**Activity**
Would you copy each line of the data below that has "DoxyCompactItemize"?
-=-=-=-=-
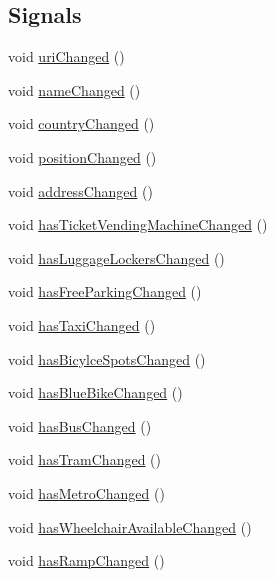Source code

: \subsection*{Signals}
\begin{DoxyCompactItemize}
\item 
void \mbox{\hyperlink{classCSA_1_1Station_a7e1a832bc1ecff5811df303f907e9e04}{uri\+Changed}} ()
\item 
void \mbox{\hyperlink{classCSA_1_1Station_a86679a79fbe6a84b9890fcb15b5caa5e}{name\+Changed}} ()
\item 
void \mbox{\hyperlink{classCSA_1_1Station_ae7225d37accec94cf815e977b76109df}{country\+Changed}} ()
\item 
void \mbox{\hyperlink{classCSA_1_1Station_aceeec2e80a0a991acb3b74c539769bd8}{position\+Changed}} ()
\item 
void \mbox{\hyperlink{classCSA_1_1Station_a3d5070aa6b5fdb6adc893a51a0a1be2d}{address\+Changed}} ()
\item 
void \mbox{\hyperlink{classCSA_1_1Station_a269399db17611ed21b9a768cdc49159c}{has\+Ticket\+Vending\+Machine\+Changed}} ()
\item 
void \mbox{\hyperlink{classCSA_1_1Station_ad5cb28f158877e9c6f808bdc8a3b673c}{has\+Luggage\+Lockers\+Changed}} ()
\item 
void \mbox{\hyperlink{classCSA_1_1Station_af221724a180a08b013aae387a4234b41}{has\+Free\+Parking\+Changed}} ()
\item 
void \mbox{\hyperlink{classCSA_1_1Station_a06c0a1439cc5bfcbe8e065842f17f800}{has\+Taxi\+Changed}} ()
\item 
void \mbox{\hyperlink{classCSA_1_1Station_a2a974d267038288ae10200962f84eba5}{has\+Bicylce\+Spots\+Changed}} ()
\item 
void \mbox{\hyperlink{classCSA_1_1Station_a87ad9a5b8c69aca367ed1a5d65616ddb}{has\+Blue\+Bike\+Changed}} ()
\item 
void \mbox{\hyperlink{classCSA_1_1Station_a23a60c0e5b98f15e68d6fb71ee3bdd56}{has\+Bus\+Changed}} ()
\item 
void \mbox{\hyperlink{classCSA_1_1Station_ad997e9362b40f0f932e1a5d280dd42dc}{has\+Tram\+Changed}} ()
\item 
void \mbox{\hyperlink{classCSA_1_1Station_a1f006709983169db5059954aaeb868a4}{has\+Metro\+Changed}} ()
\item 
void \mbox{\hyperlink{classCSA_1_1Station_ad00b74e9cd7820e5f54a46efc006ff6a}{has\+Wheelchair\+Available\+Changed}} ()
\item 
void \mbox{\hyperlink{classCSA_1_1Station_a66bd1b6a58cd065fce51c8448019eab1}{has\+Ramp\+Changed}} ()

\end{DoxyCompactItemize}
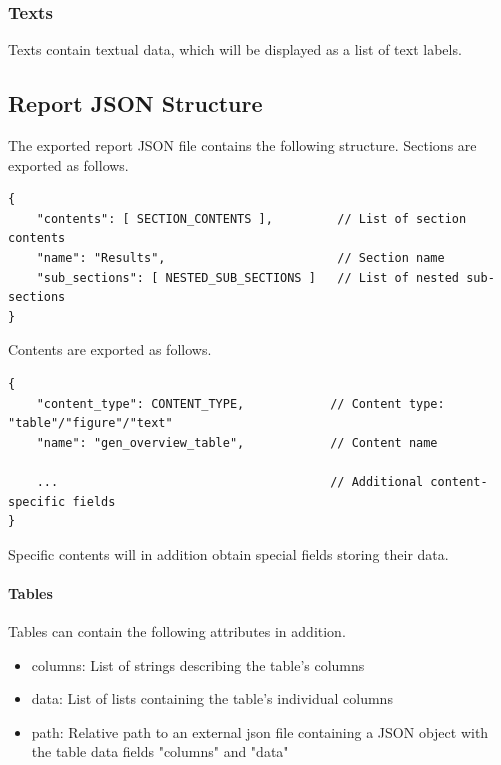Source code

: \subsubsection{Texts} 
\label{sec:report_section_texts}

Texts contain textual data, which will be displayed as a list of text labels. \\

\subsection{Report JSON Structure}
\label{sec:report_json_struct}

The exported report JSON file contains the following structure. Sections are exported as follows.

\begin{lstlisting}[basicstyle=\small\ttfamily]
{
    "contents": [ SECTION_CONTENTS ],         // List of section contents
    "name": "Results",                        // Section name
    "sub_sections": [ NESTED_SUB_SECTIONS ]   // List of nested sub-sections
}
\end{lstlisting}

Contents are exported as follows.

\begin{lstlisting}[basicstyle=\small\ttfamily]
{
    "content_type": CONTENT_TYPE,            // Content type: "table"/"figure"/"text"
    "name": "gen_overview_table",            // Content name 
    
    ...                                      // Additional content-specific fields
}
\end{lstlisting}

Specific contents will in addition obtain special fields storing their data.

\paragraph{Tables} Tables can contain the following attributes in addition.

\begin{itemize}  
  \item columns: List of strings describing the table's columns
  \item data: List of lists containing the table's individual columns
  \item path: Relative path to an external json file containing a JSON object with the table data fields "columns" and "data"
\end{itemize}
-=-=-=-=-
**Task solution**
\begin{DoxyCompactItemize}
\end{DoxyCompactItemize}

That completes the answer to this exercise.